I put my hand on the stone and call my power to rise while she descends, blacking out the sun momentarily on her way down, where no one else can see. Power flows out of me in a steady drip, buzzing the ends of my fingertips as I feed it into the stone.

She lands, sticking to the shadows the morning light doesn’t yet touch.

“Why didn’t you tell me?”

Her golden eyes blink in the darkness. “Tell you what?”

“I know.” I shake my head at her. “I should have known earlier. The second I saw you after Resson, I knew something was different about the sheen of your scales, but I figured I’d never been around an adolescent, so what would I know?”

“Different.” She cocks her head to the side and steps out of the darkness, her scales shifting from midnight black to a shimmering deep purple. “That’s exactly how I’ve always felt.”

“It’s why you feel like you don’t fit in with the other adolescents,” I note, my hand shaking as I hold the power steady, giving the stone what I can until others arrive to help. “It’s why you were allowed to bond. Gods, you told me yourself, but I thought you were just being…”

“An adolescent?” she challenges, flaring her nostrils.

Nodding, I try to ignore the sounds of battle high above so I can concentrate on saving us, even as anger barrels down the bond from Tairn, and fury… I can’t think about what Xaden’s doing. “I should have listened when you said you were the head of your own den. That’s why no one could fight your Right of Benefaction last year. Why the Empyrean allowed a juvenile to bond.”
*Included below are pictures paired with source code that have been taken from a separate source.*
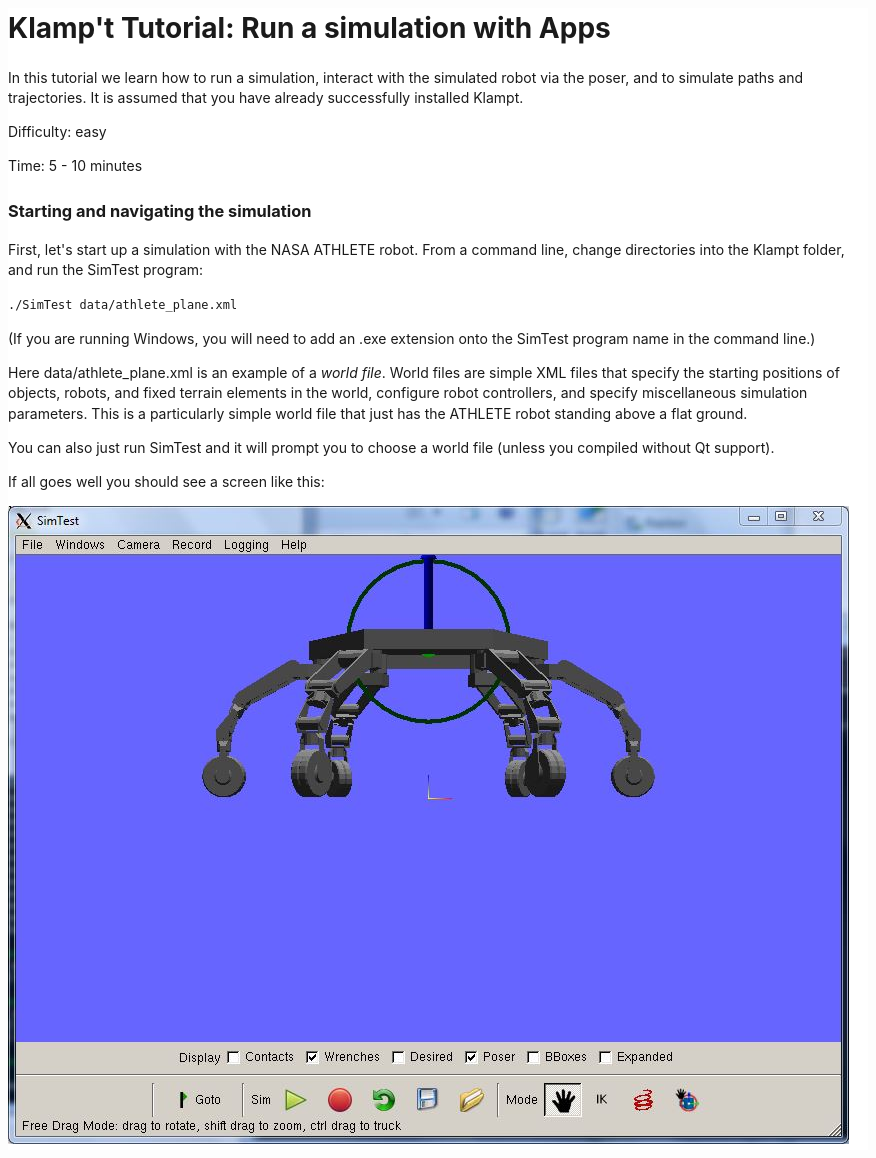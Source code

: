 # Klamp't Tutorial: Run a simulation with Apps

In this tutorial we learn how to run a simulation, interact with the simulated robot via the poser, and to simulate paths and trajectories. It is assumed that you have already successfully installed Klampt.

Difficulty: easy

Time: 5 - 10 minutes

### Starting and navigating the simulation
First, let's start up a simulation with the NASA ATHLETE robot. From a command line, change directories into the Klampt folder, and run the SimTest program:
```
./SimTest data/athlete_plane.xml
```
(If you are running Windows, you will need to add an .exe extension onto the SimTest program name in the command line.)

Here data/athlete_plane.xml is an example of a  _world file_. World files are simple XML files that specify the starting positions of objects, robots, and fixed terrain elements in the world, configure robot controllers, and specify miscellaneous simulation parameters. This is a particularly simple world file that just has the ATHLETE robot standing above a flat ground.

You can also just run SimTest and it will prompt you to choose a world file (unless you compiled without Qt support).

If all goes well you should see a screen like this:

![Image](images/simulation1.jpg)

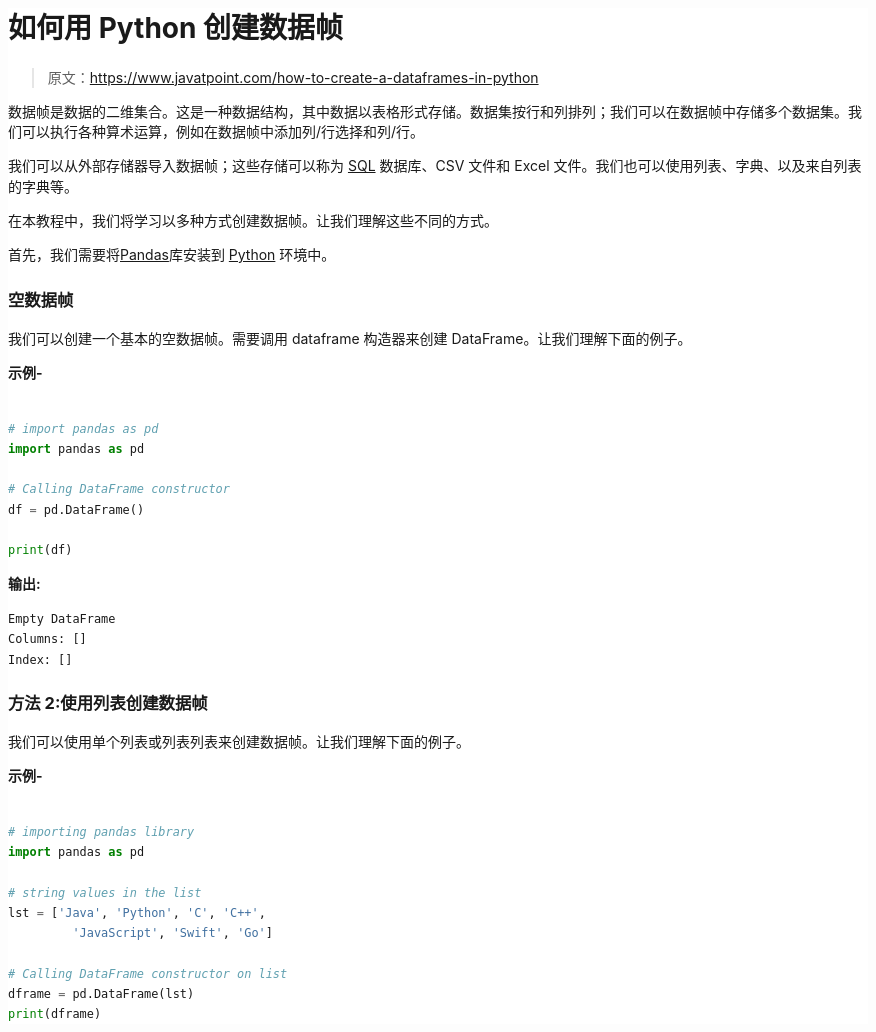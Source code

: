 # 如何用 Python 创建数据帧

> 原文：<https://www.javatpoint.com/how-to-create-a-dataframes-in-python>

数据帧是数据的二维集合。这是一种数据结构，其中数据以表格形式存储。数据集按行和列排列；我们可以在数据帧中存储多个数据集。我们可以执行各种算术运算，例如在数据帧中添加列/行选择和列/行。

我们可以从外部存储器导入数据帧；这些存储可以称为 [SQL](https://www.javatpoint.com/sql-tutorial) 数据库、CSV 文件和 Excel 文件。我们也可以使用列表、字典、以及来自列表的字典等。

在本教程中，我们将学习以多种方式创建数据帧。让我们理解这些不同的方式。

首先，我们需要将[Pandas](https://www.javatpoint.com/python-pandas)库安装到 [Python](https://www.javatpoint.com/python-tutorial) 环境中。

### 空数据帧

我们可以创建一个基本的空数据帧。需要调用 dataframe 构造器来创建 DataFrame。让我们理解下面的例子。

**示例-**

```py

# import pandas as pd
import pandas as pd

# Calling DataFrame constructor
df = pd.DataFrame()

print(df)

```

**输出:**

```py
Empty DataFrame
Columns: []
Index: []

```

### 方法 2:使用列表创建数据帧

我们可以使用单个列表或列表列表来创建数据帧。让我们理解下面的例子。

**示例-**

```py

# importing pandas library
import pandas as pd

# string values in the list 
lst = ['Java', 'Python', 'C', 'C++',
         'JavaScript', 'Swift', 'Go']

# Calling DataFrame constructor on list
dframe = pd.DataFrame(lst)
print(dframe)

```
“Say it. Don’t just guess,” she demands.

Even a slow breath won’t calm my racing heart. “Your scales aren’t really black.”

“No.” Even now, her scales are changing, taking on the grayish hue of the stone around us. “But he is, and I so badly want to be just like him.”

“Tairn.” It’s not hard to guess.

“He doesn’t know. Only the elders do.” She lowers her head, resting it on the ground in front of me. “They revere him. He is strong, and loyal, and fierce.”

“You are all those things, too.” I wobble under the strain of wielding but keep my balance, keep the power flowing into the stone. “You didn’t have to hide. You could have told me.”

“If you didn’t figure it out, you weren’t worthy of knowing.” She huffs. “I waited six hundred and fifty years to hatch. Waited until your eighteenth summer, when I heard our elders talk of the weakling daughter of their general, the girl forecasted to become the head of the scribes, and I knew. You would have the mind of a scribe and the heart of a rider. You would be mine.” She leans into my hand. “You are as unique as I am. We want the same things.”

“You couldn’t have known I would be a rider.”

“And yet, here we are.”

A thousand questions go through my head, none of which we have the time for, so I give her exactly what I wanted—to be seen for who and what she is. “You are not a black dragon, or any of the six that we know of. You’re a seventh breed.”

“Yes.” Her eyes widen in excitement.